Impõe-se, desde já, referir que se não é insensível à situação de gravidade e excepcionalidade - forte desequilíbrio financeiro das contas públicas e elevada dívida soberana – que afecta o país e, consequentemente, que a mesma exija a adopção de medidas de carácter excepcional e de forma a garantir, num futuro próximo, o afastamento de uma tal situação e a permitir a sua sustentabilidade económica e financeira.
Porém, como se haverá de convir, tal situação de excepcionalidade não poderá conduzir a uma situação de afastamento de todo e qualquer controlo judicial, sem embargo de se dever reconhecer o amplo poder de conformação de que naturalmente dispõe o legislador democrático; na realidade, como afirma Jorge Reis Novais (cfr. ‘Os princípios constitucionais estruturantes’, pág. 111), «… Uma concepção constitucional de igualdade material conduz inevitavelmente a um padrão de controlo da sua observância em que o julgador é invariavelmente remetido para juízos de valoração que incidem sobre os fundamentos ou os critérios que pretendem justificar, em caso de desigualdade de tratamento, a distinção ou discriminação levada a cabo pelo legislador e, em caso de igualdade, a equiparação ou indiferenciação produzida. Ora, desse ponto de vista, tendo sobretudo em conta o amplo espaço de conformação que deve ser reconhecido ao legislador democrático, a resposta mais comum vai no sentido de uma autocontenção judicial que, todavia, conhece várias gradações. …».

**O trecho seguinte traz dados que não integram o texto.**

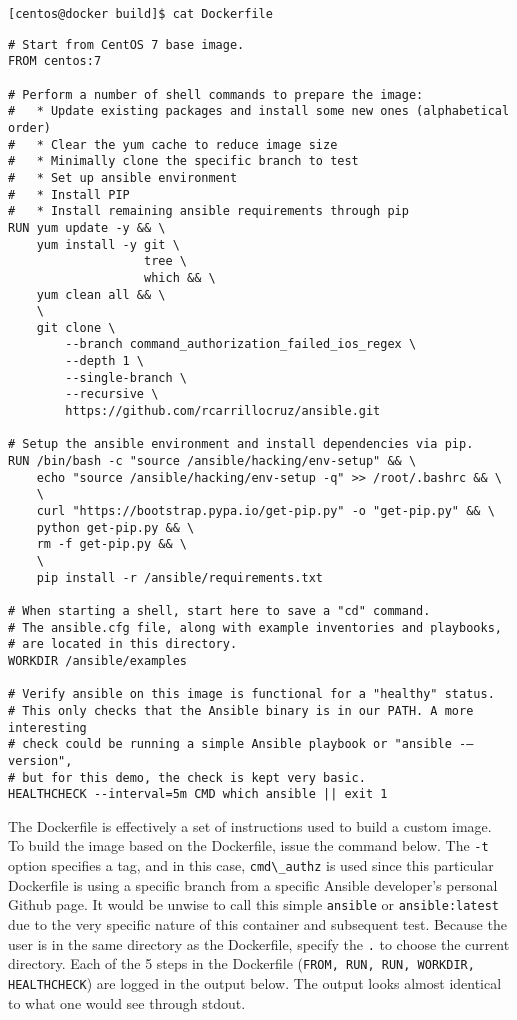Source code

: \begin{verbatim}
[centos@docker build]$ cat Dockerfile
\end{verbatim}

\begin{verbatim}
# Start from CentOS 7 base image.
FROM centos:7

# Perform a number of shell commands to prepare the image:
#   * Update existing packages and install some new ones (alphabetical order)
#   * Clear the yum cache to reduce image size
#   * Minimally clone the specific branch to test
#   * Set up ansible environment
#   * Install PIP
#   * Install remaining ansible requirements through pip
RUN yum update -y && \
    yum install -y git \
                   tree \
                   which && \
    yum clean all && \
    \
    git clone \
        --branch command_authorization_failed_ios_regex \
        --depth 1 \
        --single-branch \
        --recursive \
        https://github.com/rcarrillocruz/ansible.git

# Setup the ansible environment and install dependencies via pip.
RUN /bin/bash -c "source /ansible/hacking/env-setup" && \
    echo "source /ansible/hacking/env-setup -q" >> /root/.bashrc && \
    \
    curl "https://bootstrap.pypa.io/get-pip.py" -o "get-pip.py" && \
    python get-pip.py && \
    rm -f get-pip.py && \
    \
    pip install -r /ansible/requirements.txt

# When starting a shell, start here to save a "cd" command.
# The ansible.cfg file, along with example inventories and playbooks,
# are located in this directory.
WORKDIR /ansible/examples

# Verify ansible on this image is functional for a "healthy" status.
# This only checks that the Ansible binary is in our PATH. A more interesting
# check could be running a simple Ansible playbook or "ansible -–version",
# but for this demo, the check is kept very basic.
HEALTHCHECK --interval=5m CMD which ansible || exit 1
\end{verbatim}

The Dockerfile is effectively a set of instructions used to build a custom
image. To build the image based on the Dockerfile, issue the command below.
The \verb|-t| option specifies a tag, and in this case, \verb|cmd\_authz| is used since
this particular Dockerfile is using a specific branch from a specific Ansible
developer's personal Github page. It would be unwise to call this simple
\verb|ansible| or \verb|ansible:latest| due to the very specific nature of this
container and subsequent test. Because the user is in the same directory as
the Dockerfile, specify the \verb|.| to choose the current directory. Each of the 5
steps in the Dockerfile (\verb|FROM, RUN, RUN, WORKDIR, HEALTHCHECK|) are logged
in the output below. The output looks almost identical to what one would see
through stdout.

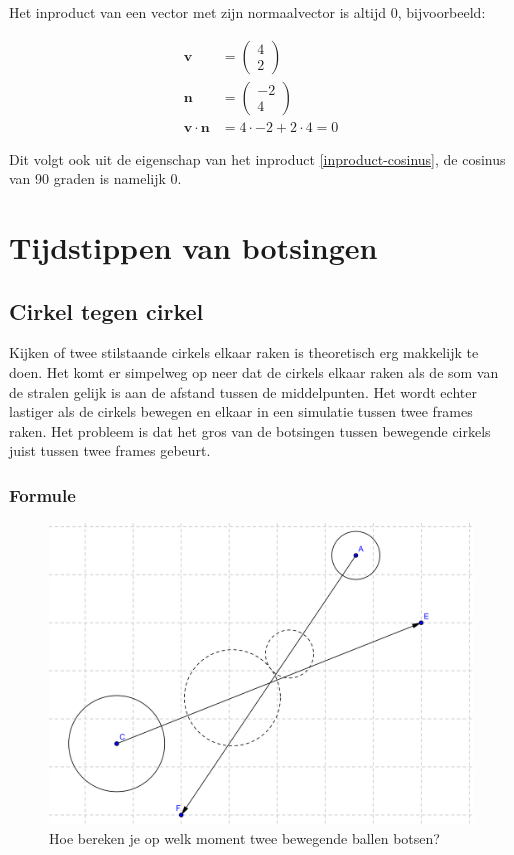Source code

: \documentclass[12pt,a4paper]{article}
\begin{document}
	Het inproduct van een vector met zijn normaalvector is altijd 0, bijvoorbeeld:
	
	\begin{equation}
		\begin{aligned}
			\mathbf{v} &= \begin{pmatrix} 4 \\ 2 \end{pmatrix}\\
			\mathbf{n} &= \begin{pmatrix} -2 \\ 4 \end{pmatrix} \\
			\mathbf{v} \cdot \mathbf{n} &= 4 \cdot -2 + 2 \cdot 4 = 0
		\end{aligned}
	\end{equation}
	
	Dit volgt ook uit de eigenschap van het inproduct \eqref{inproduct-cosinus}, de cosinus van 90 graden is namelijk 0.

	\newpage

	\section{Tijdstippen van botsingen}
	
	\subsection{Cirkel tegen cirkel}
	Kijken of twee stilstaande cirkels elkaar raken is theoretisch erg makkelijk te doen. Het komt er simpelweg op neer dat de cirkels elkaar raken als de som van de stralen gelijk is aan de afstand tussen de middelpunten. Het wordt echter lastiger als de cirkels bewegen en elkaar in een simulatie tussen twee frames raken. Het probleem is dat het gros van de botsingen tussen bewegende cirkels juist tussen twee frames gebeurt.
	
	\subsubsection{Formule}
	\begin{figure}[h]
		\centerline{\includegraphics[width=\textwidth]{Plaatjes/Bal-Bal.png}}
		\caption{Hoe bereken je op welk moment twee bewegende ballen botsen?}
		\label{bal-bal}
	\end{figure}
	
\end{document}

As normas sindicandas – artigos 19.º, 20.º e 21.º da Lei n.º 55-A/2010, de 31de Dezembro (Lei do Orçamento de Estado para 2011) – introduzem reduções às remunerações mensais ilíquidas, a partir de determinados escalões remuneratórios, percebidas por um universo restrito de pessoas, como sejam, os enumerados no n.º 9 do artigo 19.º, todas elas marcadas transversalmente por um elemento comum – ligação profissional ou funcional à administração pública, ou dito de outra forma, exercício de funções em regime específico de função pública -, servindo, portanto, no sector público.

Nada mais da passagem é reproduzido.